I don’t. So if education is only part of the story, what else has contributed? Since I’m not an economist, I’m going to answer with an analogy that I suspect no self-respecting professional would be willing to make. Here it is.
Consider professional baseball. Today’s top players routinely sign contracts that pay them $5 million a year. A-Rod signed one that paid more than $10 million. But 50 years ago, the highest paid player earned about $300,000 (in inflation-adjusted terms). Why the 30x increase?
It’s certainly not because A-Rod is relatively more valuable to the Yankees’ pennant chances today than, say, Mickey Mantle or Roger Maris were in their day. Rather, what’s happened is that there’s fantastically more money sloshing around in professional baseball than in the past thanks to skyrocketing TV, radio, and merchandise sales. More money means higher salaries.
But that’s not automatic, of course. There’s another piece to the baseball puzzle: in 1966 the baseball players union hired Marvin Miller, a former negotiator for the U.S. steel workers, to head their organization. In 1972 they went on strike, and ten years later the reserve clause was history, free agency was in full swing, and player salaries were going through the roof. This is not a coincidence.
Similarly, the broader economy has grown enormously in the past few decades, but without a Marvin Miller on their side almost none of this growing pile of money has gone to middle class workers. And this, I believe, is the root cause of skyrocketing income inequality: economic growth combined with stagnating median wages has produced a colossal amount of extra money sloshing around in the system, and it has to go somewhere.
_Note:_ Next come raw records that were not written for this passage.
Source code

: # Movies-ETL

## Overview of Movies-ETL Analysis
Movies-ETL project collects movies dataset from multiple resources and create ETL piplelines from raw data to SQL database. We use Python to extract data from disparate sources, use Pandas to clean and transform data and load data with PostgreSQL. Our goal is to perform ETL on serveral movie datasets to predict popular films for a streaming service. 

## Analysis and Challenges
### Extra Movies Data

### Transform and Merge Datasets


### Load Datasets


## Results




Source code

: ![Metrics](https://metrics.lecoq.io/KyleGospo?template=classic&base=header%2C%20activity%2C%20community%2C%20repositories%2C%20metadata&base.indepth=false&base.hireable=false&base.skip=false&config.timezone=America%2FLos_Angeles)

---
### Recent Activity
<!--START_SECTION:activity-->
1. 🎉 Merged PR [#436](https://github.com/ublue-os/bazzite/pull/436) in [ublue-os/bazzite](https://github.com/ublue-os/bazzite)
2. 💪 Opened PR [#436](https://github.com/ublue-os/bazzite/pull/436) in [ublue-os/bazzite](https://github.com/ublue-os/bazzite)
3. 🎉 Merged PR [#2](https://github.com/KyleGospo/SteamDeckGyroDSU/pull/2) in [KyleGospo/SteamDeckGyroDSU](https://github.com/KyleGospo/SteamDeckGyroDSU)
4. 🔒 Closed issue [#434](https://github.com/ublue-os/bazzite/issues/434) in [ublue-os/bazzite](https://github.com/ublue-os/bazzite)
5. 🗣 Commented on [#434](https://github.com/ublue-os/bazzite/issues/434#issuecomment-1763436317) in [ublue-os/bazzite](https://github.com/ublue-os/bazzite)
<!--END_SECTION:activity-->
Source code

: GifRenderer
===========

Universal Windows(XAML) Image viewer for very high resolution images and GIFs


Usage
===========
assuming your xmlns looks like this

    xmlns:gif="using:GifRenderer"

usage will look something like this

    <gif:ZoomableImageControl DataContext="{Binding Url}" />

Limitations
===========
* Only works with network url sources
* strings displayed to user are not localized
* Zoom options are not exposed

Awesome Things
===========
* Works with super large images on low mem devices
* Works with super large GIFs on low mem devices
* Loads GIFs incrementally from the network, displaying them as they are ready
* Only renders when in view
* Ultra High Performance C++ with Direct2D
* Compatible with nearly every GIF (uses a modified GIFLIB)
And since the rich and powerful run the system, where else is it going to go but to the rich and powerful? They aren’t going to dole it out to the less fortunate out of the goodness of their hearts, after all.
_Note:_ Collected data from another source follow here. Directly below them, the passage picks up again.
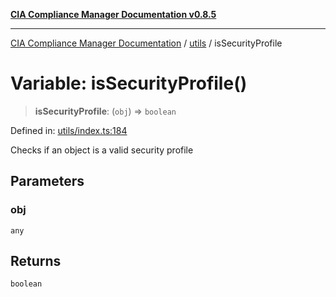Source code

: [**CIA Compliance Manager Documentation v0.8.5**](../../README.md)

***

[CIA Compliance Manager Documentation](../../modules.md) / [utils](../README.md) / isSecurityProfile

# Variable: isSecurityProfile()

> **isSecurityProfile**: (`obj`) => `boolean`

Defined in: [utils/index.ts:184](https://github.com/Hack23/cia-compliance-manager/blob/b7c3bc9644fb5b9d82b5b184ba290206da25104b/src/utils/index.ts#L184)

Checks if an object is a valid security profile

## Parameters

### obj

`any`

## Returns

`boolean`
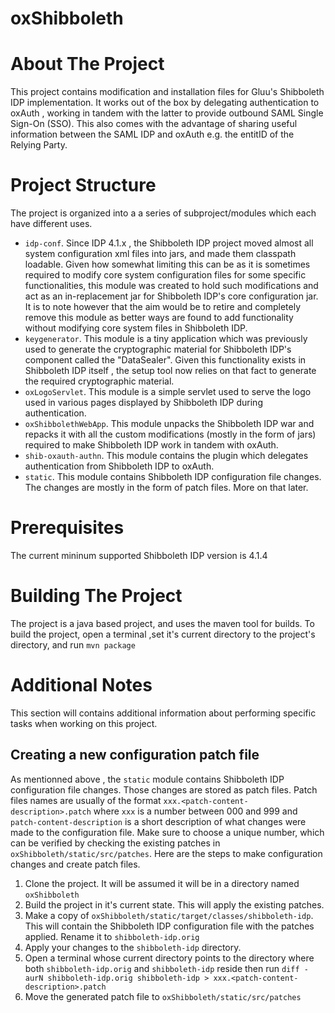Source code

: # oxShibboleth

# About The Project 

  This project contains modification and installation files for Gluu's Shibboleth IDP 
implementation. It works out of the box by delegating authentication to oxAuth
, working in tandem with the latter to provide outbound SAML Single Sign-On (SSO). 
This also comes with the advantage of sharing  useful information between the 
SAML IDP and oxAuth e.g. the entitID of the Relying Party. 

# Project Structure 

The project is organized into a a series of subproject/modules which each have different 
uses. 

- `idp-conf`. Since IDP 4.1.x  , the Shibboleth IDP project moved almost all system 
   configuration xml files into jars, and made them classpath loadable. 
   Given how somewhat limiting this can be as it is sometimes required to modify core system 
   configuration files for some specific functionalities, this module was created to hold 
   such modifications and act as an in-replacement jar for Shibboleth IDP's core configuration jar. 
   It is to note however that the aim would be to retire and completely remove this module as 
   better ways are found to add functionality without modifying core system files in Shibboleth IDP.
- `keygenerator`. This module is a tiny application which was previously used to generate the 
   cryptographic material for Shibboleth IDP's component called the "DataSealer". 
   Given this functionality exists in Shibboleth IDP itself , the setup tool now relies on that
   fact to generate the required cryptographic material.
- `oxLogoServlet`. This module is a simple servlet used to serve the logo used in various pages 
   displayed by Shibboleth IDP during authentication.
- `oxShibbolethWebApp`. This module unpacks the Shibboleth IDP war and repacks it with all the custom 
   modifications (mostly in the form of jars) required to make Shibboleth IDP work in tandem with oxAuth.
- `shib-oxauth-authn`. This module contains the plugin which delegates authentication from Shibboleth IDP
   to oxAuth. 
- `static`. This module contains Shibboleth IDP configuration file changes. The changes are mostly in the 
   form of patch files. More on that later. 

# Prerequisites 

The current mininum supported Shibboleth IDP version is 4.1.4 

#  Building The Project

The project is a java based project, and uses the maven tool for builds. To build the project, open a terminal 
,set it's current directory to the project's directory, and run `mvn package`


# Additional Notes

This section will contains additional information about performing specific tasks when working on this project. 

## Creating a new configuration patch file 

  As mentionned above , the `static` module contains Shibboleth IDP configuration file changes. Those changes are stored 
as patch files. Patch files names are usually of the format `xxx.<patch-content-description>.patch` where `xxx` is a number
between 000 and 999 and `patch-content-description` is a short description of what changes were made to the configuration file.
Make sure to choose a unique number, which can be verified by checking the existing patches in `oxShibboleth/static/src/patches`.
Here are the steps to make configuration changes and create patch files. 

1. Clone the project. It will be assumed it will be in a directory named `oxShibboleth`
1. Build the project in it's current state. This will apply the existing patches. 
1. Make a copy of `oxShibboleth/static/target/classes/shibboleth-idp`. This will contain the Shibboleth IDP 
   configuration file with the patches applied. Rename it to `shibboleth-idp.orig` 
1. Apply your changes to the `shibboleth-idp` directory. 
1. Open a terminal whose current directory points to the directory where both `shibboleth-idp.orig` and `shibboleth-idp` reside 
   then run `diff -aurN shibboleth-idp.orig shibboleth-idp > xxx.<patch-content-description>.patch`
1. Move the generated patch file to `oxShibboleth/static/src/patches`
This is the reason I support unionization, especially private sector unionization. Government policy since the mid-70s, increasingly obsessed with controlling inflation, has also been increasingly anti-union (remember, Jimmy Carter was all set to break the air traffic controllers strike too; PATCO endorsed Ronald Reagan in the 1980 election because they thought they could get a better deal from him), and this has been largely responsible for keeping middle class wages down. As the baseball example suggests, bargaining power is key, and absent unions, blue collar and middle class workers have never had much leverage in the job market. It’s only been collective bargaining that’s allowed them to make significant wage gains.
So: change the rules. Create a more union friendly environment and allow workers in service industries ? by far the biggest part of the economy these days ? to unionize more easily. Sure, there’s a price to be paid for this, just as there is with any large-scale change in power: strikes, slowdowns, annoying work rules, and so forth. But the benefit would be rising median wages thanks to the bargaining power of unions, and that in turn would reduce the amount of money that’s being paid out to the hyper-rich just because it’s there and someone has to get it. The result would be higher middle class wages and a far healthier economy, but less money for the top 1% and a general decrease in income inequality.
I’m not pretending this is the whole story, or that there aren’t plenty of other societal and governmental trends that affect income inequality. But I suspect this is one of the biggest. Give workers the power they had back in the 50s and 60s and the rest will follow.
POSTSCRIPT: Fire away in comments, but please spare me any bollocks about how globalization means we can’t afford to pay workers higher wages. Maybe that’s true in the auto and textile industries, but service industries have practically no exposure to globalization and they’re the worst offenders of all. You can’t outsource janitorial work and you can’t do your grocery shopping in Bangalore, so why are janitors and Wal-Mart clerks paid so little? It’s not because of globalization. It’s because they aren’t unionized. Needless to say, Wal-Mart is keenly aware of this.